Responsible, as Chairman, for agreeing the strategy of the Group, member
of the Audit Committee and Chairman of Remuneration Committee.
Stephen Lewis FRICS DipProjMan (RICS) - Chief Executive
One of the youngest Fellows of the RICS ever elected. 30 years' experience of
major development and investment projects for blue chip companies. 10 years at
St. Martins Property Corporation. Part of the team on the London Bridge City
extra scheme. Also employed by the Grosvenor Estate, Heron International,
Estates & General plc and Planet Hollywood (Europe) Limited. Major projects
undertaken include Castle Mall (Norwich), Cribb's Causeway (Bristol), the UK
headquarters for AIB (Uxbridge), Sound Republic (London and New York) and
establishing the Heron City Concept in Europe.
Responsible for directing
and implementing the Group's strategy and particularly that relating
to the YES! Project.
Peter Collins - Non-Executive Director
Worked on corporate insurance programmes for blue chip organisations including IBM,
Michelin Tyre and Hays plc. Handled the insurance and risk management requirements of Hays plc
for 20 years while developing external business. Peter has worked on project policies
including those for London Bridge City and Castle Mall Norwich.

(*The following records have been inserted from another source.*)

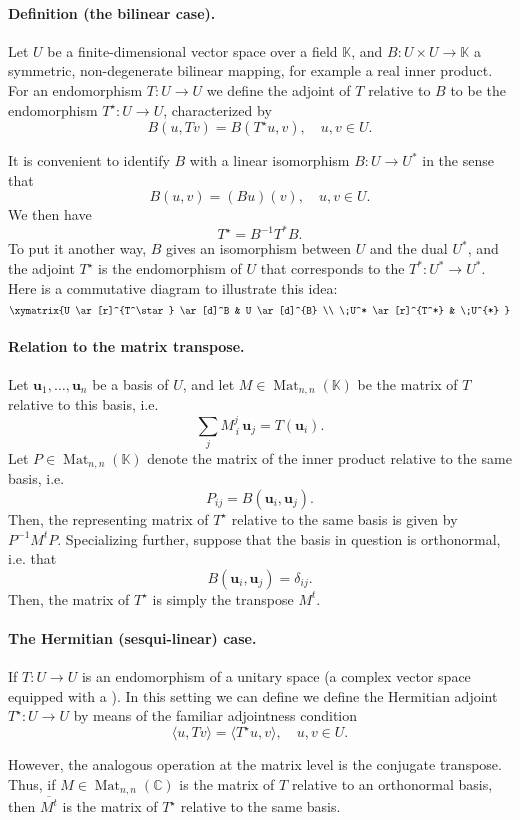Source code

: \documentclass[12pt]{article}
\newcommand{\Mat}{\mathop{\mathrm{Mat}}\nolimits}
\newcommand{\kfield}{\mathbb{K}}
\newcommand{\supt}{^t}
\newcommand{\dual}{^*}
\newcommand{\adj}{^{\displaystyle \star}}
\newcommand{\cnums}{\mathbb{C}}
\newcommand{\bu}{\mathbf{u}}
\begin{document}
\paragraph{Definition (the bilinear case).} Let $U$ be a
finite-dimensional vector space over a field $\kfield$, and $B:U\times
U\to\kfield$ a symmetric, non-degenerate bilinear mapping, for example
a real inner product.  For an endomorphism $T:U\rightarrow U$ we
define the adjoint of $T$ relative to $B$ to be the endomorphism
$T\adj:U\rightarrow U$, characterized by
$$B(u,Tv) = B(T\adj u,v),\quad u,v\in U.$$

It is convenient to identify $B$
with a linear isomorphism $B:U\rightarrow U\dual$ in the sense that
$$B(u,v) = (Bu)(v),\quad u,v\in U.$$
We then have
$$T\adj = B^{-1} T\dual B.$$
To put it another way, $B$ gives an
isomorphism between $U$ and
the dual $U^*$, and  the 
adjoint $T\adj$ is  the endomorphism of $U$  that corresponds to the
$T\dual:U\dual\rightarrow U\dual$.  Here is a commutative diagram to
illustrate this idea:
$$
\xymatrix{%
U \ar[r]^{T^\star} \ar[d]^B & U \ar[d]^{B} \\
\;U^* \ar[r]^{T^*} & \;U^{*}
}
$$


\paragraph{Relation to the matrix transpose.} Let $\bu_1,\ldots,\bu_n$
be a basis of $U$, and let $M\in
\Mat_{n,n}(\kfield)$ be the matrix of $T$ relative to this basis, i.e.
$$\sum_j M^j_{\,i}\, \bu_j = T(\bu_i).$$
Let $P\in\Mat_{n,n}(\kfield)$ denote the matrix of the inner product
relative to the same basis, i.e.
$$P_{ij} = B(\bu_i,\bu_j).$$
Then, the representing matrix of $T\adj$ relative to the same basis
is given by $ P^{-1} M\supt P.$ Specializing further, suppose that the
basis in question is orthonormal, i.e. that
$$B(\bu_i,\bu_j) = \delta_{ij}.$$
Then, the matrix of $T\adj$ is
simply the transpose $M\supt$.

\paragraph{The Hermitian (sesqui-linear) case.}
If $T:U\rightarrow U$ is an endomorphism of a unitary space (a complex
vector space equipped with a ). In this setting we can define we define
the Hermitian adjoint $T\adj:U\rightarrow U$ by means of the familiar
adjointness condition
$$\langle u,Tv\rangle = \langle T\adj u,v\rangle,\quad u,v\in U.$$


However, the analogous operation at the matrix level is the conjugate
transpose. Thus, if $M\in \Mat_{n,n}(\cnums)$ is the matrix of $T$
relative to an orthonormal basis, then $\overline{M\supt}$ is the
matrix of $T\adj$ relative to the same basis.
\end{document}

Acts as a Non-Executive Director,
with particular interest in insurance matters, member of Audit and Remuneration
Committee.
Michael Williams C Eng. FCMA MCIBSE - Director
Served many years with Hadens as a Director: successfully established energy businesses in the Middle.
Founder of CDC and widely recognised as the UK’s leading visionary in the field of integrated systems within
the Intelligent Buildings and built environment. Only non-chinese member on new Chinese Standards Committee
for Intelligent Buildings and also sits on the Board of Management for the M Sc in Intelligent Buildings
at Reading University.
Details of Committees of the Board of Directors and their Responsibilities:
The Board meets on a formal basis usually once per month. At those meetings a
detailed report from the Finance Director is presented and discussed. The Chief
Executive also presents a monthly report on the progress of group operations
and in particular the YES! Project. The Board considers risk and strategy at
each meeting.
An Audit Committee is established and comprises Malcolm Savage (Chairman),
and Peter Collins. The Committee meets with the auditors, considers the results
and the audit process, and satisfies itself as to the auditor’s independence.
The Company has a Remuneration Committee, which comprises Peter Collins and
Malcolm Savage as Chair, but the Board presently sees no value to the shareholders
by the inclusion of a formal report of the Remuneration Committee in its annual
Report and Accounts.
Statement Of Directors' Responsibilities:
Company law requires the directors to prepare financial statements for each
financial year which give a true and fair view of the state of affairs of the
Company and the Group and of the profit or loss of the Group for that year.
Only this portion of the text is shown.